The Andromeda Gamma-Ray Excess: Background Systematics of the Millisecond Pulsars and Dark Matter Interpretations

TL;DR

This study analyzes the gamma-ray excess in M31, finding that stellar populations, likely millisecond pulsars, explain the excess better than dark matter models, with robust detection despite foreground uncertainties.

Contribution

It introduces novel machine learning-based foreground models and stellar maps, providing strong evidence that millisecond pulsars account for the gamma-ray excess in M31.

Findings

Stellar maps reach 5.4σ significance, comparable to phenomenological models.

Stellar templates are robust against foreground model variations.

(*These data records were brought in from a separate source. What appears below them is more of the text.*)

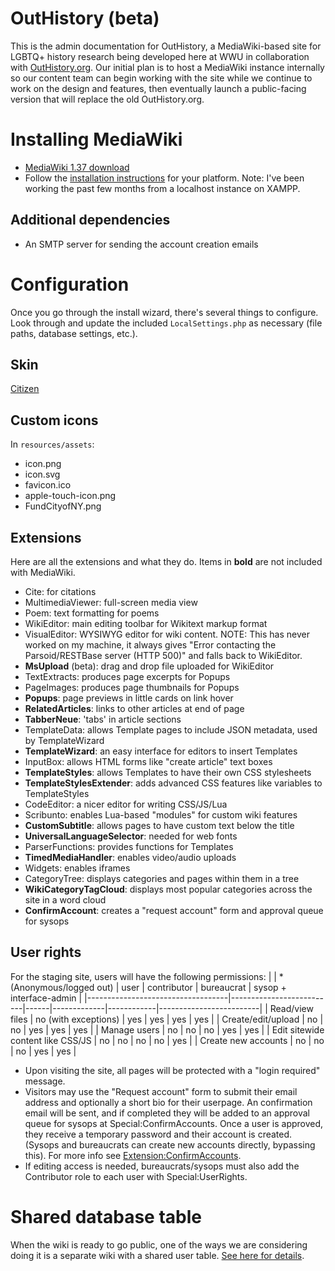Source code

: # OutHistory (beta)
This is the admin documentation for OutHistory, a MediaWiki-based site for LGBTQ+ history research being developed here at WWU in collaboration with [OutHistory.org](https://outhistory.org). Our initial plan is to host a MediaWiki instance internally so our content team can begin working with the site while we continue to work on the design and features, then eventually launch a public-facing version that will replace the old OutHistory.org.

# Installing MediaWiki
- [MediaWiki 1.37 download](https://www.mediawiki.org/wiki/Download)
- Follow the [installation instructions](https://www.mediawiki.org/wiki/Manual:Installation_guide) for your platform. Note: I've been working the past few months from a localhost instance on XAMPP.
## Additional dependencies
- An SMTP server for sending the account creation emails
# Configuration
Once you go through the install wizard, there's several things to configure. Look through and update the included `LocalSettings.php` as necessary (file paths, database settings, etc.).

## Skin
[Citizen](https://github.com/StarCitizenTools/mediawiki-skins-Citizen)
## Custom icons
In `resources/assets`:
- icon.png
- icon.svg
- favicon.ico
- apple-touch-icon.png
- FundCityofNY.png
## Extensions
Here are all the extensions and what they do. Items in **bold** are not included with MediaWiki.
- Cite: for citations
- MultimediaViewer: full-screen media view
- Poem: text formatting for poems
- WikiEditor: main editing toolbar for Wikitext markup format
- VisualEditor: WYSIWYG editor for wiki content. NOTE: This has never worked on my machine, it always gives "Error contacting the Parsoid/RESTBase server (HTTP 500)" and falls back to WikiEditor.
- **MsUpload** (beta): drag and drop file uploaded for WikiEditor
- TextExtracts: produces page excerpts for Popups
- PageImages: produces page thumbnails for Popups
- **Popups**: page previews in little cards on link hover
- **RelatedArticles**: links to other articles at end of page
- **TabberNeue**: 'tabs' in article sections
- TemplateData: allows Template pages to include JSON metadata, used by TemplateWizard
- **TemplateWizard**: an easy interface for editors to insert Templates
- InputBox: allows HTML forms like "create article" text boxes
- **TemplateStyles**: allows Templates to have their own CSS stylesheets
- **TemplateStylesExtender**: adds advanced CSS features like variables to TemplateStyles
- CodeEditor: a nicer editor for writing CSS/JS/Lua
- Scribunto: enables Lua-based "modules" for custom wiki features
- **CustomSubtitle**: allows pages to have custom text below the title
- **UniversalLanguageSelector**: needed for web fonts
- ParserFunctions: provides functions for Templates
- **TimedMediaHandler**: enables video/audio uploads
- Widgets: enables iframes
- CategoryTree: displays categories and pages within them in a tree
- **WikiCategoryTagCloud**: displays most popular categories across the site in a word cloud
- **ConfirmAccount**: creates a "request account" form and approval queue for sysops
## User rights
For the staging site, users will have the following permissions:
|                                   | * (Anonymous/logged out) | user | contributor | bureaucrat | sysop + interface-admin |
|-----------------------------------|--------------------------|------|-------------|------------|-------------------------|
| Read/view files                   | no (with exceptions)     | yes  | yes         | yes        | yes                     |
| Create/edit/upload                | no                       | no   | yes         | yes        | yes                     |
| Manage users                      | no                       | no   | no          | yes        | yes                     |
| Edit sitewide content like CSS/JS | no                       | no   | no          | no         | yes                     |
| Create new accounts               | no                       | no   | no          | yes        | yes                     |
- Upon visiting the site, all pages will be protected with a "login required" message.
- Visitors may use the "Request account" form to submit their email address and optionally a short bio for their userpage. An confirmation email will be sent, and if completed they will be added to an approval queue for sysops at Special:ConfirmAccounts. Once a user is approved, they receive a temporary password and their account is created. (Sysops and bureaucrats can create new accounts directly, bypassing this). For more info see [Extension:ConfirmAccounts](https://www.mediawiki.org/wiki/Extension:ConfirmAccount#Usage).
- If editing access is needed, bureaucrats/sysops must also add the Contributor role to each user with Special:UserRights.
# Shared database table
When the wiki is ready to go public, one of the ways we are considering doing it is a separate wiki with a shared user table. [See here for details](https://www.mediawiki.org/wiki/Manual:Shared_database#The_simplest_setup:_A_shared_user_table).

Millisecond pulsars can explain the gamma-ray luminosity and spectrum.

Abstract

Since the discovery of an excess in gamma rays in the direction of M31, its cause has been unclear. Published interpretations focus on a dark matter or stellar related origin. Studies of a similar excess in the Milky Way center motivate a correlation of the spatial morphology of the signal with the distribution of stellar mass in M31. However, a robust determination of the best theory for the observed excess emission is very challenging due to large uncertainties in the astrophysical gamma-ray foreground model. Here we perform a spectro-morphological analysis of the M31 gamma-ray excess using state-of-the-art templates for the distribution of stellar mass in M31 and novel astrophysical foreground models for its sky region. We construct maps for the old stellar populations of M31 based on observational data from the PAndAS survey and carefully remove the foreground stars. We also produce improved astrophysical foreground models by using novel image inpainting techniques based on machine learning methods. We find that our stellar maps, taken as a proxy for the location of a putative population of millisecond pulsars in the bulge of M31, reach a statistical significance of $5.4\sigma$, making them as strongly favoured as the simple phenomenological models usually considered in the literature, e.g., a disk-like template with uniform brightness. Our detection of the stellar templates is robust to generous variations of the astrophysical foreground model. Once the stellar templates are included in the astrophysical model, we show that the dark matter annihilation interpretation of the signal is unwarranted. Using the results of a binary population synthesis model we demonstrate that a population of about one million unresolved MSPs could naturally explain the observed gamma-ray luminosity per stellar mass, energy spectrum, and stellar bulge-to-disk flux ratio.